[Collected data]
● ● ● ● ●

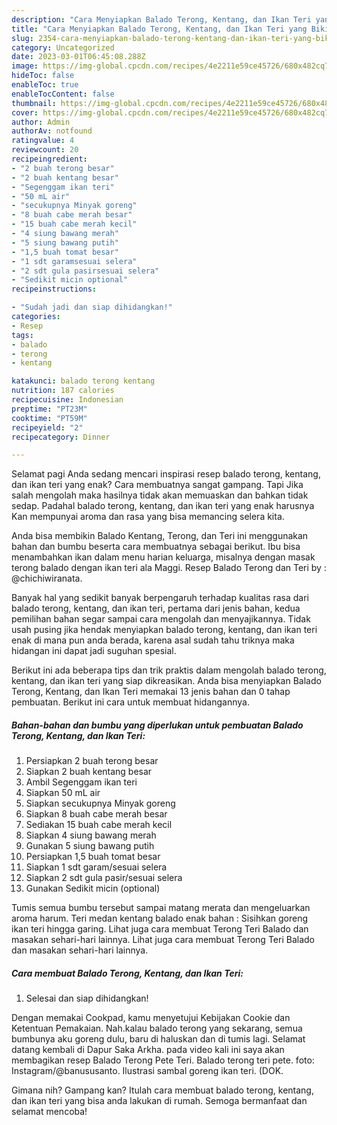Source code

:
 ```yaml
---
description: "Cara Menyiapkan Balado Terong, Kentang, dan Ikan Teri yang Bikin Ngiler"
title: "Cara Menyiapkan Balado Terong, Kentang, dan Ikan Teri yang Bikin Ngiler"
slug: 2354-cara-menyiapkan-balado-terong-kentang-dan-ikan-teri-yang-bikin-ngiler
category: Uncategorized
date: 2023-03-01T06:45:08.288Z
image: https://img-global.cpcdn.com/recipes/4e2211e59ce45726/680x482cq70/balado-terong-kentang-dan-ikan-teri-foto-resep-utama.jpg
hideToc: false
enableToc: true
enableTocContent: false
thumbnail: https://img-global.cpcdn.com/recipes/4e2211e59ce45726/680x482cq70/balado-terong-kentang-dan-ikan-teri-foto-resep-utama.jpg
cover: https://img-global.cpcdn.com/recipes/4e2211e59ce45726/680x482cq70/balado-terong-kentang-dan-ikan-teri-foto-resep-utama.jpg
author: Admin
authorAv: notfound
ratingvalue: 4
reviewcount: 20
recipeingredient:
- "2 buah terong besar"
- "2 buah kentang besar"
- "Segenggam ikan teri"
- "50 mL air"
- "secukupnya Minyak goreng"
- "8 buah cabe merah besar"
- "15 buah cabe merah kecil"
- "4 siung bawang merah"
- "5 siung bawang putih"
- "1,5 buah tomat besar"
- "1 sdt garamsesuai selera"
- "2 sdt gula pasirsesuai selera"
- "Sedikit micin optional"
recipeinstructions:

- "Sudah jadi dan siap dihidangkan!"
categories:
- Resep
tags:
- balado
- terong
- kentang

katakunci: balado terong kentang 
nutrition: 187 calories
recipecuisine: Indonesian
preptime: "PT23M"
cooktime: "PT59M"
recipeyield: "2"
recipecategory: Dinner

---
```



Selamat pagi Anda sedang mencari inspirasi resep balado terong, kentang, dan ikan teri yang enak? Cara membuatnya sangat gampang. Tapi Jika salah mengolah maka hasilnya tidak akan memuaskan dan bahkan tidak sedap. Padahal balado terong, kentang, dan ikan teri yang enak harusnya Kan mempunyai aroma dan rasa yang bisa memancing selera kita.


Anda bisa membikin Balado Kentang, Terong, dan Teri ini menggunakan bahan dan bumbu beserta cara membuatnya sebagai berikut. Ibu bisa menambahkan ikan dalam menu harian keluarga, misalnya dengan masak terong balado dengan ikan teri ala Maggi. Resep Balado Terong dan Teri by : @chichiwiranata.

Banyak hal yang sedikit banyak berpengaruh terhadap kualitas rasa dari balado terong, kentang, dan ikan teri, pertama dari jenis bahan, kedua pemilihan bahan segar sampai cara mengolah dan menyajikannya. Tidak usah pusing jika hendak menyiapkan balado terong, kentang, dan ikan teri enak di mana pun anda berada, karena asal sudah tahu triknya maka hidangan ini dapat jadi suguhan spesial.


Berikut ini ada beberapa tips dan trik praktis dalam mengolah balado terong, kentang, dan ikan teri yang siap dikreasikan. Anda bisa menyiapkan Balado Terong, Kentang, dan Ikan Teri memakai 13 jenis bahan dan 0 tahap pembuatan. Berikut ini cara untuk membuat hidangannya.

<!--inarticleads1-->

##### Bahan-bahan dan bumbu yang diperlukan untuk pembuatan Balado Terong, Kentang, dan Ikan Teri:

1. Persiapkan 2 buah terong besar
1. Siapkan 2 buah kentang besar
1. Ambil Segenggam ikan teri
1. Siapkan 50 mL air
1. Siapkan secukupnya Minyak goreng
1. Siapkan 8 buah cabe merah besar
1. Sediakan 15 buah cabe merah kecil
1. Siapkan 4 siung bawang merah
1. Gunakan 5 siung bawang putih
1. Persiapkan 1,5 buah tomat besar
1. Siapkan 1 sdt garam/sesuai selera
1. Siapkan 2 sdt gula pasir/sesuai selera
1. Gunakan Sedikit micin (optional)


Tumis semua bumbu tersebut sampai matang merata dan mengeluarkan aroma harum. Teri medan kentang balado enak bahan : Sisihkan goreng ikan teri hingga garing. Lihat juga cara membuat Terong Teri Balado dan masakan sehari-hari lainnya. Lihat juga cara membuat Terong Teri Balado dan masakan sehari-hari lainnya. 

<!--inarticleads2-->

##### Cara membuat Balado Terong, Kentang, dan Ikan Teri:


1. Selesai dan siap dihidangkan!

Dengan memakai Cookpad, kamu menyetujui Kebijakan Cookie dan Ketentuan Pemakaian. Nah.kalau balado terong yang sekarang, semua bumbunya aku goreng dulu, baru di haluskan dan di tumis lagi. Selamat datang kembali di Dapur Saka Arkha. pada video kali ini saya akan membagikan resep Balado Terong Pete Teri. Balado terong teri pete. foto: Instagram/@banususanto. Ilustrasi sambal goreng ikan teri. (DOK. 

Gimana nih? Gampang kan? Itulah cara membuat balado terong, kentang, dan ikan teri yang bisa anda lakukan di rumah. Semoga bermanfaat dan selamat mencoba!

● ● ● ● ●

=== AIM OF THE TASK ===
Copy from the entries only those lines that hold the word "siung".

=== TASK SOLUTION ===
- "4 siung bawang merah"
- "5 siung bawang putih"
1. Siapkan 4 siung bawang merah
1. Gunakan 5 siung bawang putih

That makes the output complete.